Along those roads to Twilight, many of us were charmed and/or deceptively beguiled by people who have love or evil in their hearts. Both of those groups will have no problems in Twilight. Each in her/his way has not the heart-wrench in recounting their lives, both convinced of purity in their souls. (Only one, of course, could be correct.)
Those of us who carried too much Joy, love, and regret in our baggage along the roads travelled, whose feelings are fraught with emotional quakes of sorrow, fragile in the remembering, will have the toughest time in Twilight.
Why? You ask.
Because their souls lend them along the way the brush to paint the sunrise, the sunset, the musical instrument and voice to bring tears to our eyes, the pen to write the pathos and poetry of our lives. To be blessed with that tenderness of being must make Twilight difficult because they have searched and loved most arduously, have kissed the sensual and hungry lips, have strolled the Champs-Élysées most fervidly with easel and pallet, have shown their hearts most beautifully playing the tenor sax. AND, Because the desires never diminish for these people of the night – these people who speak to us from their hearts and souls.
But, so be it…
Twilight can make exceptions and can be a most wonderful place to be.
Welcome to Twilight…
Post by Billy Ray Chitwood – October 10, 2017
Please preview my books, some reviews, and a bit about me at my Website:
THE CRACKED MIRROR – Reflections of an Appalachian Son
“Mr. Chitwood–the author of Bailey Crane novels and works of nonfiction–bares his life from childhood to old age with the skill of a surgeon and the requisite messiness of ER trauma.”
(From the 5-Star Review by Dr. Timothy Tays – Author and Clinical Psychologist who has his practice in Scottsdale, Arizona.)
“The Cracked Mirror”
A memoir of author Billy Ray Chitwood, AND, 90+% of the narrative is TRUE!
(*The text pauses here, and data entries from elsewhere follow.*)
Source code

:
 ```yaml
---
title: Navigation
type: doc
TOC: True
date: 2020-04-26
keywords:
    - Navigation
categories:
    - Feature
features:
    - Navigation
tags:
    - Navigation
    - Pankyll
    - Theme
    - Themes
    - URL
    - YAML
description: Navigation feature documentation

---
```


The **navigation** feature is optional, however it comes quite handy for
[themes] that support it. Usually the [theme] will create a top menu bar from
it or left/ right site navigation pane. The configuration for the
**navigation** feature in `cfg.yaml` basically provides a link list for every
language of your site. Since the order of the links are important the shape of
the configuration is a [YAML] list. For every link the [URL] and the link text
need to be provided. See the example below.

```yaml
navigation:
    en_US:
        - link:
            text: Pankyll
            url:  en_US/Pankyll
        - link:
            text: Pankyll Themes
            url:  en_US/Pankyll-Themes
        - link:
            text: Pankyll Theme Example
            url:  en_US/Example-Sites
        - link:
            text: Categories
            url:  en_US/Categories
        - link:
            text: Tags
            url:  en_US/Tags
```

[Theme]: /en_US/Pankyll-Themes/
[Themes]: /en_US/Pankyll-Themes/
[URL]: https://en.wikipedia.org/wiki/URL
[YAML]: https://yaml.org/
From Appalachia to neon lights and mind swirls of adulthood. A book worthy of any Book Shelf. A Book of literary quality, life events, and historical significance.
Childhood was the ’emotional pits’ – sucking the clean air of Appalachia from the lungs of a little boy as he endured chronic abuse and steady mobility – the sad and emotional soup would be difficult to digest for a lifetime.
From the boyhood uncertainty to neon lights and sharp contrasts in adulthood, the young man searches to find family and love amid a new world of glamour and ‘lotus eaters’. While demons of the past often visit, the man finds modest hope in the many gin mills, love affairs, and an ultimate prize.
THE CRACKED MIRROR
A memoir of author Billy Ray Chitwood, AND, 90+% of the narrative is TRUE!
Living on the Sea of Cortez in Mexico, the deep cobalt beauty all around me, I decided to write the story of my life. Not really knowing why, I determined that characters on the Chitwood side of my genealogy would have fictitious names…while on my Mom’s side, real names were used. So, the reader can assume correctly that, in the memoir, my name is Prentice Paul Hiller. The idea was to liven up the story line, make it more interesting than a ‘laundry list’ of dates and facts, to give the book form and shape, some important historical data, and merge the facts with some titillating, dramatic moments, again, most of them true.”
Billy Ray Chitwood’s “The Cracked Mirror: Reflections of an Appalachian Son” is a brave, soulful read, which is imaginatively crafted (the story being told from the confines of an assisted living facility – the “way station” – while the main character, Prentice Paul Hiller, is recovering from hip replacement surgery).
Memoirs (even ones admittedly fictional, as this one is) are often a good way of learning history. This book manages to do just that, painting a vivid picture of life growing up in rural Tennessee in the 30’s and 40’s. The story is told with frankness and insight – revealing one man’s experiences, thoughts and feelings – warts and all – from early childhood through adulthood, and on into the “golden years”.
Along the way, the reader finds himself empathizing with the author’s quest for inner peace and understanding of his personal life struggles. This book should be an inspiration to all of us – to find the motivation and make the time to pen our very own memoirs to leave for future generations.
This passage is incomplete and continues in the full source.